§ Saved entries
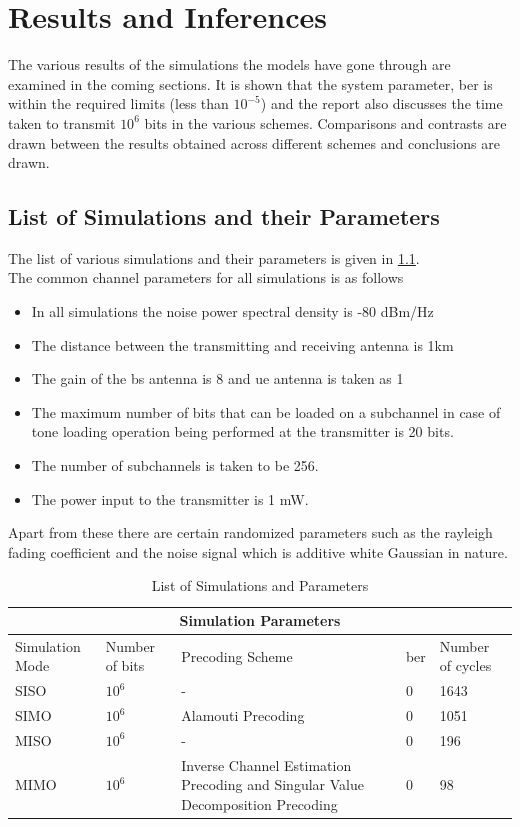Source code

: \chapter{Results and Inferences}

The various results of the simulations the models have gone through are examined in the coming sections. It is shown that the system parameter, \acrshort{ber} is within the required limits (less than $10^{-5}$) and the report also discusses the time taken to transmit $10^6$ bits in the various schemes. Comparisons and contrasts are drawn between the results obtained across different schemes and conclusions are drawn.

\section{List of Simulations and their Parameters}
The list of various simulations and their parameters is given in \ref{List of Simulations and their Parameters}.\\

The common channel parameters for all simulations is as follows
\begin{itemize}
\item In all simulations the noise power spectral density is -80 dBm/Hz
\item The distance between the transmitting and receiving antenna is 1km
\item The gain of the \acrshort{bs} antenna is 8 and \acrshort{ue} antenna is taken as 1
\item The maximum number of bits that can be loaded on a subchannel in case of tone loading operation being performed at the transmitter is 20 bits.
\item The number of subchannels is taken to be 256.
\item The power input to the transmitter is 1 mW.
\end{itemize}

Apart from these there are certain randomized parameters such as the \gls{rayleigh fading} coefficient and the noise signal which is additive white Gaussian in nature.

\begin{table}[htpb]
\centering
\label{List of Simulations and their Parameters}
\caption{List of Simulations and Parameters}
\begin{tabular}{ |p{3cm}||p{3cm}|p{3cm}|p{3cm}| |p{3cm}|}
 \hline
 \multicolumn{5}{|c|}{Simulation Parameters} \\
 \hline
 Simulation Mode & Number of bits & Precoding Scheme & \acrshort{ber} & Number of cycles\\
 \hline
 SISO & $10^6$    & - &   0 & 1643\\
 SIMO & $10^6$    & Alamouti Precoding &   0 & 1051\\
 MISO & $10^6$    & - &   0 & 196\\
 MIMO & $10^6$    & Inverse Channel Estimation Precoding and Singular Value Decomposition Precoding &   0 & 98\\
 \hline
\end{tabular}
\end{table}

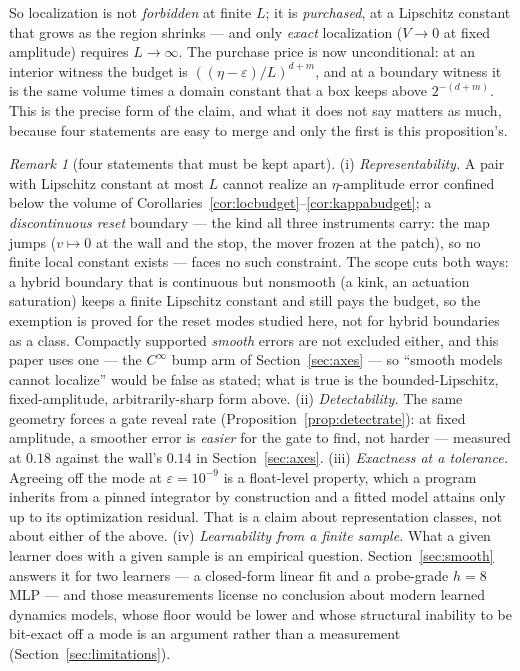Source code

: \documentclass[11pt]{article}
\theoremstyle{definition}
\theoremstyle{remark}
\newtheorem{remark}{Remark}
\begin{document}
So localization is not \emph{forbidden} at finite $L$; it is \emph{purchased}, at a Lipschitz constant that grows as the region shrinks --- and only \emph{exact} localization ($V \to 0$ at fixed amplitude) requires $L \to \infty$. The purchase price is now unconditional: at an interior witness the budget is $((\eta-\varepsilon)/L)^{d+m}$, and at a boundary witness it is the same volume times a domain constant that a box keeps above $2^{-(d+m)}$. This is the precise form of the claim, and what it does not say matters as much, because four statements are easy to merge and only the first is this proposition's.

\begin{remark}[four statements that must be kept apart]
\label{rem:fourstatements}
(i) \emph{Representability.} A pair with Lipschitz constant at most $L$ cannot realize an $\eta$-amplitude error confined below the volume of Corollaries~\ref{cor:locbudget}--\ref{cor:kappabudget}; a \emph{discontinuous reset} boundary --- the kind all three instruments carry: the map jumps ($v \mapsto 0$ at the wall and the stop, the mover frozen at the patch), so no finite local constant exists --- faces no such constraint. The scope cuts both ways: a hybrid boundary that is continuous but nonsmooth (a kink, an actuation saturation) keeps a finite Lipschitz constant and still pays the budget, so the exemption is proved for the reset modes studied here, not for hybrid boundaries as a class. Compactly supported \emph{smooth} errors are not excluded either, and this paper uses one --- the $C^\infty$ bump arm of Section~\ref{sec:axes} --- so ``smooth models cannot localize'' would be false as stated; what is true is the bounded-Lipschitz, fixed-amplitude, arbitrarily-sharp form above.
(ii) \emph{Detectability.} The same geometry forces a gate reveal rate (Proposition~\ref{prop:detectrate}): at fixed amplitude, a smoother error is \emph{easier} for the gate to find, not harder --- measured at $0.18$ against the wall's $0.14$ in Section~\ref{sec:axes}.
(iii) \emph{Exactness at a tolerance.} Agreeing off the mode at $\varepsilon = 10^{-9}$ is a float-level property, which a program inherits from a pinned integrator by construction and a fitted model attains only up to its optimization residual. That is a claim about representation classes, not about either of the above.
(iv) \emph{Learnability from a finite sample.} What a given learner does with a given sample is an empirical question. Section~\ref{sec:smooth} answers it for two learners --- a closed-form linear fit and a probe-grade $h{=}8$ MLP --- and those measurements license no conclusion about modern learned dynamics models, whose floor would be lower and whose structural inability to be bit-exact off a mode is an argument rather than a measurement (Section~\ref{sec:limitations}).
\end{remark}
\end{document}
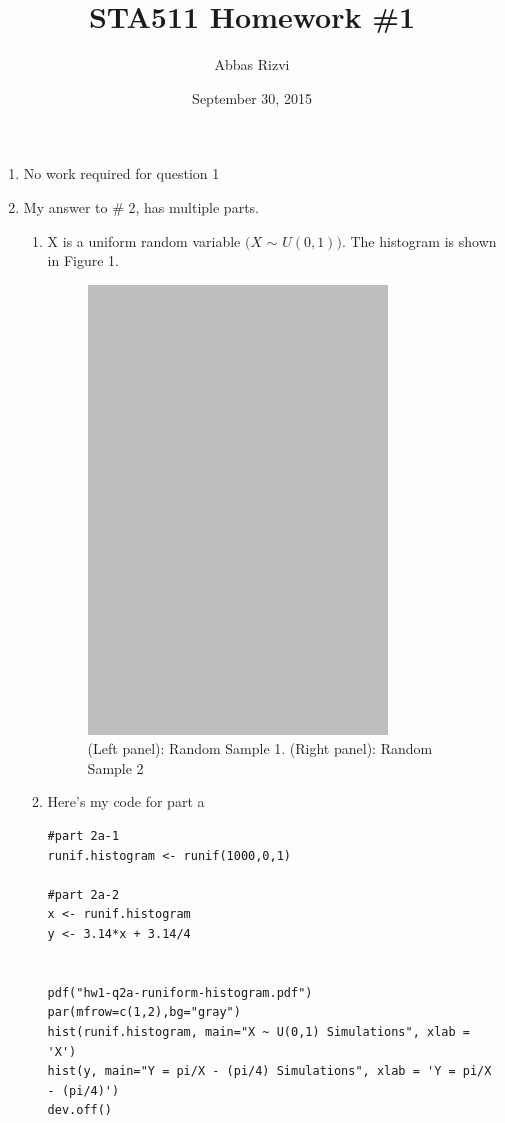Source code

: \documentclass[letterpaper]{article}
\begin{document}
\title{STA511 Homework \#1}
\date{September 30, 2015}
\author{Abbas Rizvi}
\maketitle

\begin{enumerate}

\item No work required for question 1

\item My answer to \# 2, has multiple parts.

\begin{enumerate}
\item X is a uniform random variable $(X$ $\sim$ $U(0,1))$. The histogram is shown in Figure 1.
\begin{figure}[htpb]
\centering
\caption{(Left panel): Random Sample 1. (Right panel): Random Sample 2 }
\centering
\includegraphics[scale=0.6]{hw1-q2a-runiform-histogram.pdf}
\end{figure}

\item Here's my code for part a
\begin{verbatim}
#part 2a-1
runif.histogram <- runif(1000,0,1)

#part 2a-2
x <- runif.histogram
y <- 3.14*x + 3.14/4


pdf("hw1-q2a-runiform-histogram.pdf")
par(mfrow=c(1,2),bg="gray")
hist(runif.histogram, main="X ~ U(0,1) Simulations", xlab = 'X')
hist(y, main="Y = pi/X - (pi/4) Simulations", xlab = 'Y = pi/X - (pi/4)')
dev.off()
\end{verbatim}


\end{enumerate}
\end{enumerate}
\end{document}

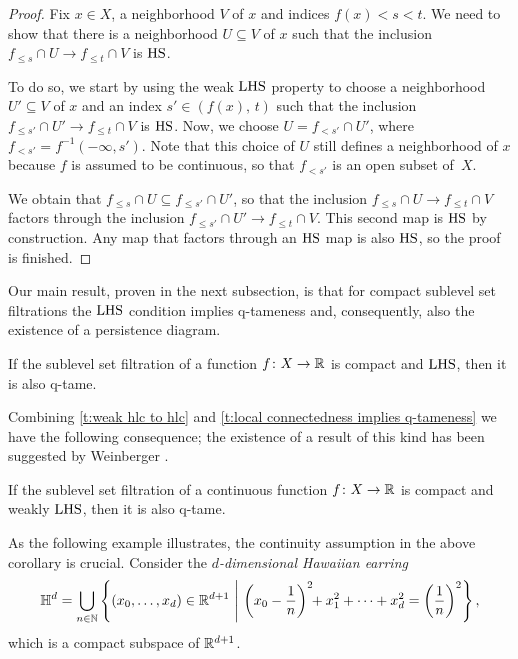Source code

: \begin{proof}
	Fix $x \in X$, a neighborhood $V$ of $x$ and indices $f(x) < s < t$.
	We need to show that there is a neighborhood $U \subseteq V$ of $x$ such that the inclusion $f_{\leq s} \cap U \to f_{\leq t} \cap V$ is $\mathrm{HS}$.

	To do so, we start by using the weak $\mathrm{LHS}$ property to choose a neighborhood $U' \subseteq V$ of $x$ and an index $s' \in (f(x),\, t)$ such that the inclusion $f_{\leq s'} \cap U' \to f_{\leq t} \cap V$ is $\mathrm{HS}$.
	Now, we choose $U = f_{< s'} \cap U'$, where $f_{< s'} = f^{-1} (-\infty, s')$.
	Note that this choice of $U$ still defines a neighborhood of $x$ because $f$ is assumed to be continuous, so that $f_{< s'}$ is an open subset of~$X$.

	We obtain that $f_{\leq s} \cap U \subseteq f_{\leq s'} \cap U'$, so that the inclusion $f_{\leq s} \cap U \to f_{\leq t} \cap V$ factors through the inclusion $f_{\leq s'} \cap U' \to f_{\leq t} \cap V$.
	This second map is $\mathrm{HS}$ by construction.
	Any map that factors through an $\mathrm{HS}$ map is also $\mathrm{HS}$, so the proof is finished.
\end{proof}

Our main result, proven in the next subsection, is that for compact sublevel set filtrations the $\mathrm{LHS}$ condition implies \mbox{q-tameness} and, consequently, also the existence of a persistence diagram.

\begin{thm} \label{t:local connectedness implies q-tameness}
	If the sublevel set filtration of a function $f \colon X \to \mathbb{R}$ is compact and	$\mathrm{LHS}$, then it is also q-tame.
\end{thm}

Combining \cref{t:weak hlc to hlc} and \cref{t:local connectedness implies q-tameness} we have the following consequence;
the existence of a result of this kind has been suggested by Weinberger \cite{Weinberger.2011}.


\begin{cor} \label{c:q-tameness for continuous functions}
	If the sublevel set filtration of a continuous function $f \colon X \to \mathbb{R}$ is compact and weakly $\mathrm{LHS}$, then it is also q-tame.
\end{cor}

As the following example illustrates, the continuity assumption in the above corollary is crucial.
Consider the \emph{$d$-dimensional Hawaiian earring}
\begin{equation*}
\mathbb{H}^d = \bigcup_{n \in \mathbb{N}} \left\{ (x_0, \dots, x_d) \in \mathbb{R}^{d+1} \ \middle | \ \left( x_0 - \frac{1}{n} \right)^2 \!\! + x_1^2 + \dots + x_d^2 = \left( \frac{1}{n} \right)^2 \right\},
\end{equation*}
which is a compact subspace of $\mathbb{R}^{d+1}$.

§ Task objective
Lines with "List" in the records above: copy every one of them.

§ Reply to the exercise
\section{List of Simulations and their Parameters}
The list of various simulations and their parameters is given in \ref{List of Simulations and their Parameters}.\\
\label{List of Simulations and their Parameters}
\caption{List of Simulations and Parameters}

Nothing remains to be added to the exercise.